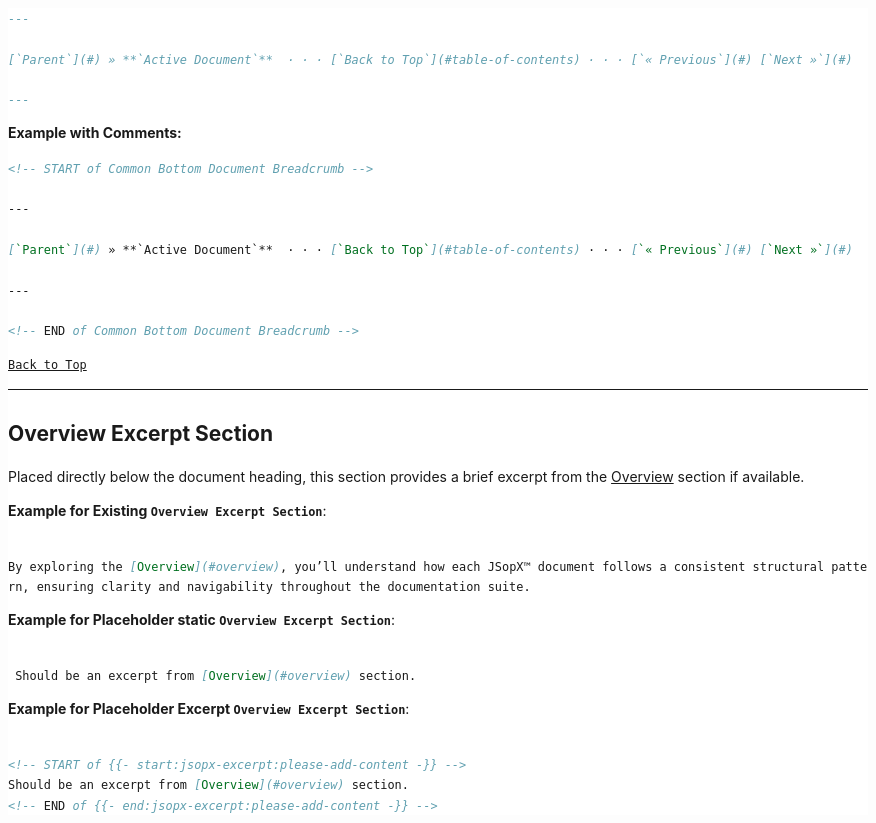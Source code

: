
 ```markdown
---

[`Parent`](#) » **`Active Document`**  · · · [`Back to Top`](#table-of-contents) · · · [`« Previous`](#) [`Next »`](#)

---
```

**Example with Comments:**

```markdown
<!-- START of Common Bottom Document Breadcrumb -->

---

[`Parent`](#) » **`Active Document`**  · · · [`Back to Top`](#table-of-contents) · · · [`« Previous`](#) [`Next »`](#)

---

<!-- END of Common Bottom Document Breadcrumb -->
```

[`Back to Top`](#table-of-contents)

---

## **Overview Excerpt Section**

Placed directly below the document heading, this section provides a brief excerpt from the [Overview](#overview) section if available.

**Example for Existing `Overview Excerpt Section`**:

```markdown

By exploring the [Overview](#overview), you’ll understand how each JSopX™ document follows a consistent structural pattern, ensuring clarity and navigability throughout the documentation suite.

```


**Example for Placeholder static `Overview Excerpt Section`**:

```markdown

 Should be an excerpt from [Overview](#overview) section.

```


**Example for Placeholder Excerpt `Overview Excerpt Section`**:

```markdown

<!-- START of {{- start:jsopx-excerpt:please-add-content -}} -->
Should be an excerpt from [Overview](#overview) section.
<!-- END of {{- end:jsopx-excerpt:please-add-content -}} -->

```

Brief: Please transcribe all of the entries word for word, with the pictures left out.

Answer section:
Source code

:
 ```markdown
---

[`Parent`](#) » **`Active Document`**  · · · [`Back to Top`](#table-of-contents) · · · [`« Previous`](#) [`Next »`](#)

---
```

**Example with Comments:**

```markdown
<!-- START of Common Bottom Document Breadcrumb -->

---

[`Parent`](#) » **`Active Document`**  · · · [`Back to Top`](#table-of-contents) · · · [`« Previous`](#) [`Next »`](#)

---

<!-- END of Common Bottom Document Breadcrumb -->
```

[`Back to Top`](#table-of-contents)

---

## **Overview Excerpt Section**

Placed directly below the document heading, this section provides a brief excerpt from the [Overview](#overview) section if available.

**Example for Existing `Overview Excerpt Section`**:

```markdown

By exploring the [Overview](#overview), you’ll understand how each JSopX™ document follows a consistent structural pattern, ensuring clarity and navigability throughout the documentation suite.

```


**Example for Placeholder static `Overview Excerpt Section`**:

```markdown

 Should be an excerpt from [Overview](#overview) section.

```


**Example for Placeholder Excerpt `Overview Excerpt Section`**:

```markdown

<!-- START of {{- start:jsopx-excerpt:please-add-content -}} -->
Should be an excerpt from [Overview](#overview) section.
<!-- END of {{- end:jsopx-excerpt:please-add-content -}} -->

```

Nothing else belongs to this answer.